▶ _REQUIRED WORK_:
Below are records to repeat exactly; copy them without the pictures.

▶ _TASK DATA_:

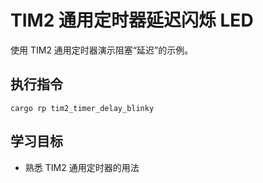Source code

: # TIM2 通用定时器延迟闪烁 LED

使用 TIM2 通用定时器演示阻塞“延迟”的示例。

## 执行指令

```shell
cargo rp tim2_timer_delay_blinky
```

## 学习目标

- 熟悉 TIM2 通用定时器的用法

▶ _YOUR RESPONSE_:
Source code

: # TIM2 通用定时器延迟闪烁 LED

使用 TIM2 通用定时器演示阻塞“延迟”的示例。

## 执行指令

```shell
cargo rp tim2_timer_delay_blinky
```

## 学习目标

- 熟悉 TIM2 通用定时器的用法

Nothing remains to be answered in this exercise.